Task directions -> Your job is to return the whole listing unchanged while skipping its images.

%%

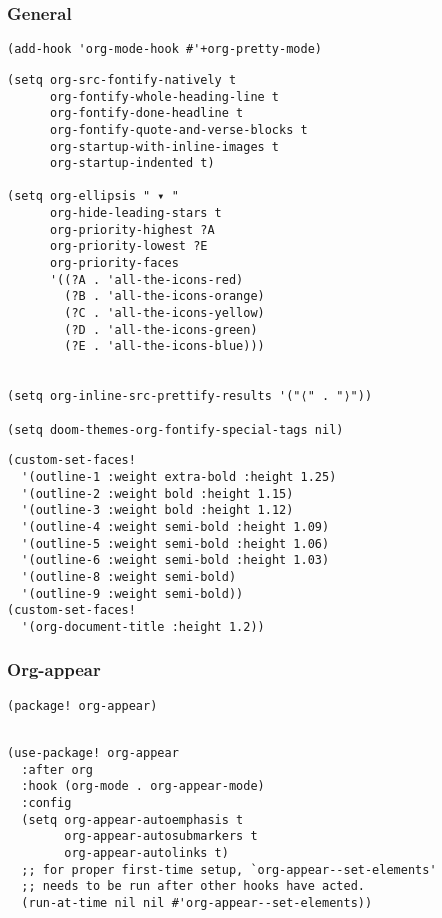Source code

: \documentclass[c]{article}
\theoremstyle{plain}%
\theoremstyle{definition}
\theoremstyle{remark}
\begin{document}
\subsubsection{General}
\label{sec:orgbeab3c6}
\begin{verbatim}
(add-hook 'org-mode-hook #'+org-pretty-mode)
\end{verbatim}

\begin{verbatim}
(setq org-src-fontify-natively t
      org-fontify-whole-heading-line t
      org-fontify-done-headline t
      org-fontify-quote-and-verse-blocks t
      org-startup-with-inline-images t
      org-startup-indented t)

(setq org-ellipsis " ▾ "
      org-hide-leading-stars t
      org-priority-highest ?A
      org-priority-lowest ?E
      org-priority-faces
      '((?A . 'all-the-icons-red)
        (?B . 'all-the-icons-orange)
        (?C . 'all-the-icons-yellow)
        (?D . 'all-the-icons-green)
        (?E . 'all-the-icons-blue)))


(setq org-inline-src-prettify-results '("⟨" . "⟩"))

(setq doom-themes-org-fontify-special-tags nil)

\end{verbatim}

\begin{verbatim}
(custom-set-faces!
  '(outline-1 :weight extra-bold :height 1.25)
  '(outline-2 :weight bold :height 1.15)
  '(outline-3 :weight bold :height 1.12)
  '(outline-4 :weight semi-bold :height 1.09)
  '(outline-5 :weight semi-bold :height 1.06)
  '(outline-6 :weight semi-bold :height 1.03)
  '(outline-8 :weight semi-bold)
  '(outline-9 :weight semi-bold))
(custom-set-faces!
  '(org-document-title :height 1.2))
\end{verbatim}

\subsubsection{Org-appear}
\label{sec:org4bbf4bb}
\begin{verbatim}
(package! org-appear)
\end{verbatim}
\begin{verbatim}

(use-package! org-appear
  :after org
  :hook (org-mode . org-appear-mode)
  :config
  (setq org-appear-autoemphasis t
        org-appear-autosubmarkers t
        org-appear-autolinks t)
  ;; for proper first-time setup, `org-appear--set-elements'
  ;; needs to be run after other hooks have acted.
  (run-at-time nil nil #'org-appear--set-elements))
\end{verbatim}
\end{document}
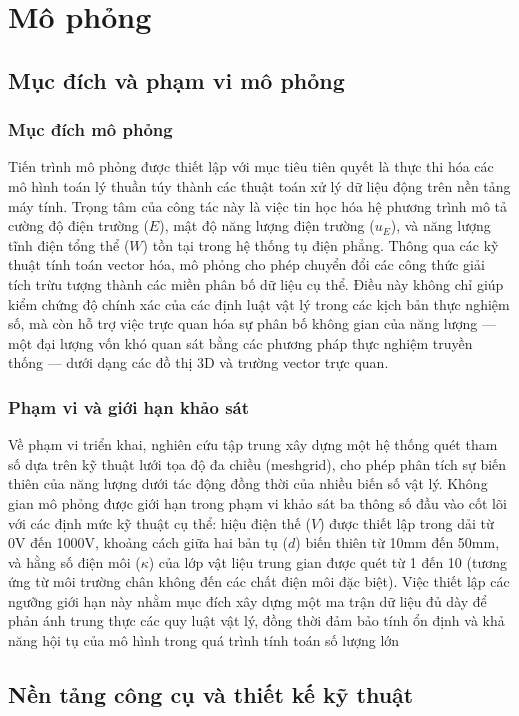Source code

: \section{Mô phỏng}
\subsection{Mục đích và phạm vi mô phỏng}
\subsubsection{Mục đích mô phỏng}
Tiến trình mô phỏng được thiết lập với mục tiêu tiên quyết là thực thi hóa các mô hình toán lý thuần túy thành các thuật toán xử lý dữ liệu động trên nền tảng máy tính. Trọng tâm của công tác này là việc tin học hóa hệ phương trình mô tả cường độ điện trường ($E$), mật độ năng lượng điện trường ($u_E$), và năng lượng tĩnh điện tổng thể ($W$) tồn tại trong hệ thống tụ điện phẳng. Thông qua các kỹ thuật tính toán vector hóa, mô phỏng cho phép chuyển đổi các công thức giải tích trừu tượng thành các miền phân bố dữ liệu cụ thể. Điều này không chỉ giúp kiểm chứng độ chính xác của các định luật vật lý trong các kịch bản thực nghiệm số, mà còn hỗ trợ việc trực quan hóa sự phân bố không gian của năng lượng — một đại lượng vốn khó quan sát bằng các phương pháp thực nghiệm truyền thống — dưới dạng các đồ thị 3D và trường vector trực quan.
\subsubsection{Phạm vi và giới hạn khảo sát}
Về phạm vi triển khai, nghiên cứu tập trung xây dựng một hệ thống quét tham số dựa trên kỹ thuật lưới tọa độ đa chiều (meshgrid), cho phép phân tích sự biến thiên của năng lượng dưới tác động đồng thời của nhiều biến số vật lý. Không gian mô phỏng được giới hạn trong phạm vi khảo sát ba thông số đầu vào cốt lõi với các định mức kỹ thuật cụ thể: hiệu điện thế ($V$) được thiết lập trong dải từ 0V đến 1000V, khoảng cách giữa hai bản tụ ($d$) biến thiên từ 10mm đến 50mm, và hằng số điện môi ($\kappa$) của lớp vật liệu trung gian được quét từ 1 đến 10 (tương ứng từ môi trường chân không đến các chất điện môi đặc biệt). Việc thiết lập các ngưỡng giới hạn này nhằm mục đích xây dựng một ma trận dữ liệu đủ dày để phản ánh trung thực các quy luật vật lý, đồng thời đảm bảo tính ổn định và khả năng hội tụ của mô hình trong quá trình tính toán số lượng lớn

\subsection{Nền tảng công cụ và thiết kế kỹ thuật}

%%

Solution ->
Source code

: \documentclass[c]{article}
\theoremstyle{plain}%
\theoremstyle{definition}
\theoremstyle{remark}
\begin{document}
\subsubsection{General}
\label{sec:orgbeab3c6}
\begin{verbatim}
(add-hook 'org-mode-hook #'+org-pretty-mode)
\end{verbatim}

\begin{verbatim}
(setq org-src-fontify-natively t
      org-fontify-whole-heading-line t
      org-fontify-done-headline t
      org-fontify-quote-and-verse-blocks t
      org-startup-with-inline-images t
      org-startup-indented t)

(setq org-ellipsis " ▾ "
      org-hide-leading-stars t
      org-priority-highest ?A
      org-priority-lowest ?E
      org-priority-faces
      '((?A . 'all-the-icons-red)
        (?B . 'all-the-icons-orange)
        (?C . 'all-the-icons-yellow)
        (?D . 'all-the-icons-green)
        (?E . 'all-the-icons-blue)))


(setq org-inline-src-prettify-results '("⟨" . "⟩"))

(setq doom-themes-org-fontify-special-tags nil)

\end{verbatim}

\begin{verbatim}
(custom-set-faces!
  '(outline-1 :weight extra-bold :height 1.25)
  '(outline-2 :weight bold :height 1.15)
  '(outline-3 :weight bold :height 1.12)
  '(outline-4 :weight semi-bold :height 1.09)
  '(outline-5 :weight semi-bold :height 1.06)
  '(outline-6 :weight semi-bold :height 1.03)
  '(outline-8 :weight semi-bold)
  '(outline-9 :weight semi-bold))
(custom-set-faces!
  '(org-document-title :height 1.2))
\end{verbatim}

\subsubsection{Org-appear}
\label{sec:org4bbf4bb}
\begin{verbatim}
(package! org-appear)
\end{verbatim}
\begin{verbatim}

(use-package! org-appear
  :after org
  :hook (org-mode . org-appear-mode)
  :config
  (setq org-appear-autoemphasis t
        org-appear-autosubmarkers t
        org-appear-autolinks t)
  ;; for proper first-time setup, `org-appear--set-elements'
  ;; needs to be run after other hooks have acted.
  (run-at-time nil nil #'org-appear--set-elements))
\end{verbatim}
\end{document}
Source code

: \section{Mô phỏng}
\subsection{Mục đích và phạm vi mô phỏng}
\subsubsection{Mục đích mô phỏng}
Tiến trình mô phỏng được thiết lập với mục tiêu tiên quyết là thực thi hóa các mô hình toán lý thuần túy thành các thuật toán xử lý dữ liệu động trên nền tảng máy tính. Trọng tâm của công tác này là việc tin học hóa hệ phương trình mô tả cường độ điện trường ($E$), mật độ năng lượng điện trường ($u_E$), và năng lượng tĩnh điện tổng thể ($W$) tồn tại trong hệ thống tụ điện phẳng. Thông qua các kỹ thuật tính toán vector hóa, mô phỏng cho phép chuyển đổi các công thức giải tích trừu tượng thành các miền phân bố dữ liệu cụ thể. Điều này không chỉ giúp kiểm chứng độ chính xác của các định luật vật lý trong các kịch bản thực nghiệm số, mà còn hỗ trợ việc trực quan hóa sự phân bố không gian của năng lượng — một đại lượng vốn khó quan sát bằng các phương pháp thực nghiệm truyền thống — dưới dạng các đồ thị 3D và trường vector trực quan.
\subsubsection{Phạm vi và giới hạn khảo sát}
Về phạm vi triển khai, nghiên cứu tập trung xây dựng một hệ thống quét tham số dựa trên kỹ thuật lưới tọa độ đa chiều (meshgrid), cho phép phân tích sự biến thiên của năng lượng dưới tác động đồng thời của nhiều biến số vật lý. Không gian mô phỏng được giới hạn trong phạm vi khảo sát ba thông số đầu vào cốt lõi với các định mức kỹ thuật cụ thể: hiệu điện thế ($V$) được thiết lập trong dải từ 0V đến 1000V, khoảng cách giữa hai bản tụ ($d$) biến thiên từ 10mm đến 50mm, và hằng số điện môi ($\kappa$) của lớp vật liệu trung gian được quét từ 1 đến 10 (tương ứng từ môi trường chân không đến các chất điện môi đặc biệt). Việc thiết lập các ngưỡng giới hạn này nhằm mục đích xây dựng một ma trận dữ liệu đủ dày để phản ánh trung thực các quy luật vật lý, đồng thời đảm bảo tính ổn định và khả năng hội tụ của mô hình trong quá trình tính toán số lượng lớn

\subsection{Nền tảng công cụ và thiết kế kỹ thuật}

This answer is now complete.